C Logo, é um único Pai, não são três pais; um único Filho, não três Filhos;
um único Espírito Santo, não três Espíritos Santos.
P E nesta Trindade nenhuma pessoa é anterior ou posterior, nenhuma maior ou menor.
C mas todas as três pessoas são coeternas e iguais entre si;
P & C de modo que, como foi dito,
em tudo seja honrada a Trindade na Unidade e a Unidade na Trindade.
P Portanto, quem quiser ser salvo, deverá pensar assim da Trindade.
C Entretanto, é necessário para a salvação eterna
crer também fielmente na humanação de nosso Senhor Jesus Cristo.
P Esta é, portanto, a fé verdadeira:
P & C crermos e confessarmos que nosso Senhor Jesus Cristo,
o Filho de Deus, é Deus e Homem.
P É Deus da substância com o Pai, gerado antes dos tempos,
e Homem da substancia de sua mãe, nascido no tempo;
C Deus perfeito e Homem perfeito, subsistindo em alma racional e carne humana.
P Igual ao Pai segundo a divindade e menor do que o Pai segundo a humanidade.
P & C Ainda que é Deus e Homem, nem por isso são dois, mas um único Cristo.
P um só, não pela transformação da divindade em humanidade,
mas mediante a recepção da humanidade na divindade.
C É, de fato, um só, não pela fusão das duas substâncias,
mas por unidade de pessoa.
P Pois, assim como o corpo e alma racional constituem um único homem,
Deus e Homem é um único Cristo,
C o qual padeceu pela nossa salvação, desceu ao inferno,
no terceiro dia ressuscitou dos mortos.  
P Subiu ao céu, está sentado à direita de Deus Pai todo-poderoso,
donde há de vir a julgar os vivos e os mortos.
C E quando vier, todos os homens hão de ressuscitar
 com os seus corpos e dar contas de seus próprios atos,
P e aqueles que fizeram o bem irão para a vida eterna,
mas aqueles que fizeram o mal, para o fogo eterno.
P & C Esta é a verdadeira fé cristã.
Aquele que não crer com firmeza e fidelidade, não poderá ser salvo.



[1] Os arianos acreditavam que o Filho de Deus não era eterno ou divino em essência. O Filho foi o primeiro e maior de toda a criação, mas ainda assim uma criação de Deus Pai em vez de uma eterna pessoa divina. O debate sobre a divindade de Cristo continuou por muitos séculos, e a posição de que Cristo é totalmente divino foi tomada por Atanásio, que se tornou um dos teólogos mais influentes na história da igreja cristã.

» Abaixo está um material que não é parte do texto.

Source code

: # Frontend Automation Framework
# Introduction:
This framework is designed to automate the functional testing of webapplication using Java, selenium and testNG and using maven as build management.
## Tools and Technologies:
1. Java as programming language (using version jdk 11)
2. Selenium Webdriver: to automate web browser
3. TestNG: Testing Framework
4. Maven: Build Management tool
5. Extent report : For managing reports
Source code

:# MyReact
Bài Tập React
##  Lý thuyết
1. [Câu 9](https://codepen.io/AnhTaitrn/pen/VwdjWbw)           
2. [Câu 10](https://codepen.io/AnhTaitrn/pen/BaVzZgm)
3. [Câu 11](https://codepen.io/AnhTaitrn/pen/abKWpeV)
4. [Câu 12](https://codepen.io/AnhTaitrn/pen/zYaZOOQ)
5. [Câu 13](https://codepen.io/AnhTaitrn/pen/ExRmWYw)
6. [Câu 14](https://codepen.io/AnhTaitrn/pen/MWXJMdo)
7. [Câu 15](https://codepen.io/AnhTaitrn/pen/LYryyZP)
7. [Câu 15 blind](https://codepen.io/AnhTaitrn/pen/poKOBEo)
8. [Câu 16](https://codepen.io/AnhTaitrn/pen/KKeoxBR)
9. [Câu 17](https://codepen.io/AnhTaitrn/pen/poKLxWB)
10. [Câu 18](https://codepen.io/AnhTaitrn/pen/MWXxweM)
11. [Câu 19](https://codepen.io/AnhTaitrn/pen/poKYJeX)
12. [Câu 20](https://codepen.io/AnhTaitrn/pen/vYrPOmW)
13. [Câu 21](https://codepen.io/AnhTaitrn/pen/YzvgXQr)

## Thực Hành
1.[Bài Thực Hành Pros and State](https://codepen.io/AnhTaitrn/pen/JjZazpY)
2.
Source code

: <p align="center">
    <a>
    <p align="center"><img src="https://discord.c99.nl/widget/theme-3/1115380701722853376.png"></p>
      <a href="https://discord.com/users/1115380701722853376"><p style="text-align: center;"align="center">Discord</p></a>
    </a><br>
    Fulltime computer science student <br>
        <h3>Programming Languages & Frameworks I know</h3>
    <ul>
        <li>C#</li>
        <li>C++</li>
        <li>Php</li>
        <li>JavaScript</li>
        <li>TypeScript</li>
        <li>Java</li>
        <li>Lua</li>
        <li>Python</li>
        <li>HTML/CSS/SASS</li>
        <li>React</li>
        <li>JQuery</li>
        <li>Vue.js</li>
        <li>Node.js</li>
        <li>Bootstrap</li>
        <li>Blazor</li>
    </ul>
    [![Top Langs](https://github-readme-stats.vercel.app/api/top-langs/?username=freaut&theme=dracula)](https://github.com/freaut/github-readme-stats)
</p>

[2] O Credo Atanasiano não recebeu reconhecimento “oficial” até a Reforma. Foi adotado pelos luteranos na Confissão de Augsburgo (1530) e incluído no Livro da Concórdia (1580). A Igreja Católica Romana o reconheceu no Concílio de Trento (1545-1563). Além disso, foi aceito pela maioria dos ramos protestantes que surgiram durante a Reforma, como a Igreja da Inglaterra e as confissões reformadas.

[3] Conforme o Hinário da Igreja Evangélica Luterana do Brasil.